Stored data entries
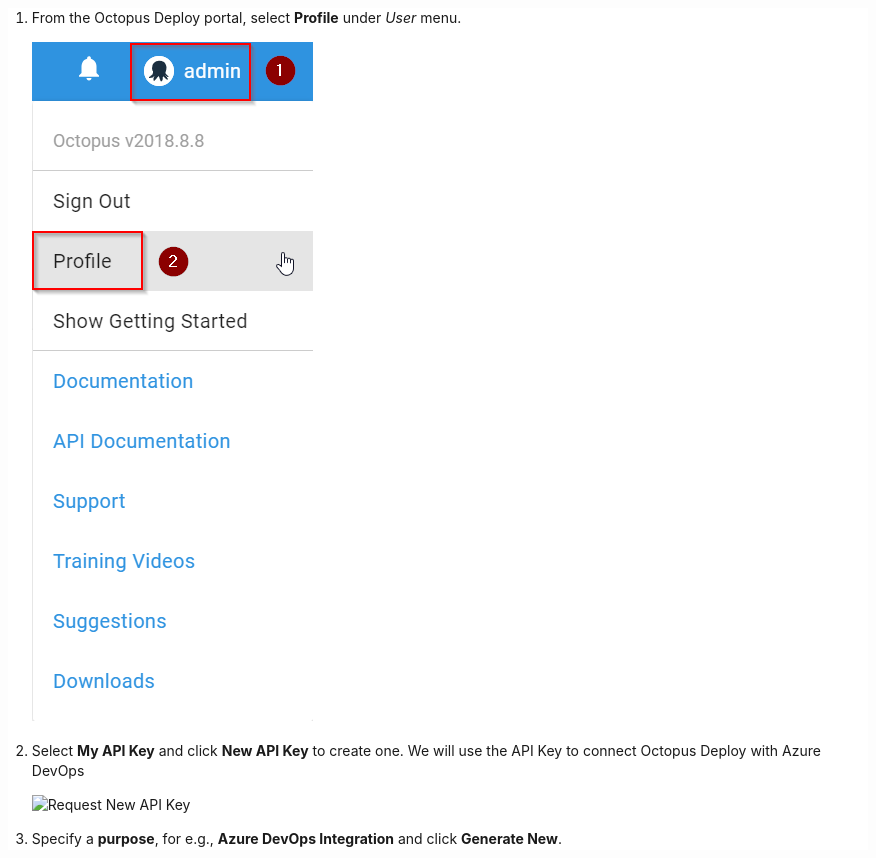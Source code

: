 1. From the Octopus Deploy portal, select **Profile** under *User* menu.

   ![User Profile](images/OctopusDeploy15_3.png)

1. Select **My API Key** and click **New API Key** to create one. We will use the API Key to connect Octopus Deploy with Azure DevOps

   ![Request New API Key](images/APIKey.png)

1. Specify a **purpose**, for e.g., **Azure DevOps Integration** and click **Generate New**.
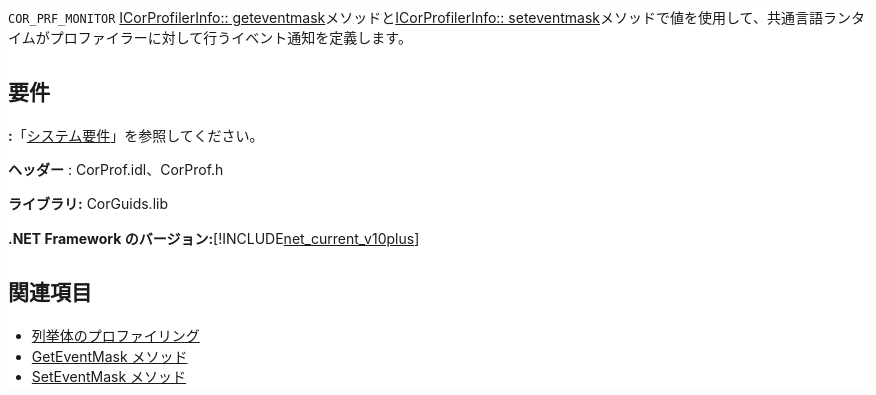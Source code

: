  `COR_PRF_MONITOR` [ICorProfilerInfo:: geteventmask](icorprofilerinfo-geteventmask-method.md)メソッドと[ICorProfilerInfo:: seteventmask](icorprofilerinfo-seteventmask-method.md)メソッドで値を使用して、共通言語ランタイムがプロファイラーに対して行うイベント通知を定義します。  
  
## <a name="requirements"></a>要件  

 **:**「[システム要件](../../get-started/system-requirements.md)」を参照してください。  
  
 **ヘッダー** : CorProf.idl、CorProf.h  
  
 **ライブラリ:** CorGuids.lib  
  
 **.NET Framework のバージョン:**[!INCLUDE[net_current_v10plus](../../../../includes/net-current-v10plus-md.md)]  
  
## <a name="see-also"></a>関連項目

- [列挙体のプロファイリング](profiling-enumerations.md)
- [GetEventMask メソッド](icorprofilerinfo-geteventmask-method.md)
- [SetEventMask メソッド](icorprofilerinfo-seteventmask-method.md)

**EXERCISE GOAL:** Return exactly the stretch above whose first line contains "New API Key](images/APIKey.png)" and whose last line contains "- [GetEventMask メソッド](icorprofilerinfo-geteventmask-method.md)", and nothing outside it. The pictures should not appear.

**ANSWER SECTION:**
   ![Request New API Key](images/APIKey.png)

1. Specify a **purpose**, for e.g., **Azure DevOps Integration** and click **Generate New**.
Source code

:  `COR_PRF_MONITOR` [ICorProfilerInfo:: geteventmask](icorprofilerinfo-geteventmask-method.md)メソッドと[ICorProfilerInfo:: seteventmask](icorprofilerinfo-seteventmask-method.md)メソッドで値を使用して、共通言語ランタイムがプロファイラーに対して行うイベント通知を定義します。  
  
## <a name="requirements"></a>要件  

 **:**「[システム要件](../../get-started/system-requirements.md)」を参照してください。  
  
 **ヘッダー** : CorProf.idl、CorProf.h  
  
 **ライブラリ:** CorGuids.lib  
  
 **.NET Framework のバージョン:**[!INCLUDE[net_current_v10plus](../../../../includes/net-current-v10plus-md.md)]  
  
## <a name="see-also"></a>関連項目

- [列挙体のプロファイリング](profiling-enumerations.md)
- [GetEventMask メソッド](icorprofilerinfo-geteventmask-method.md)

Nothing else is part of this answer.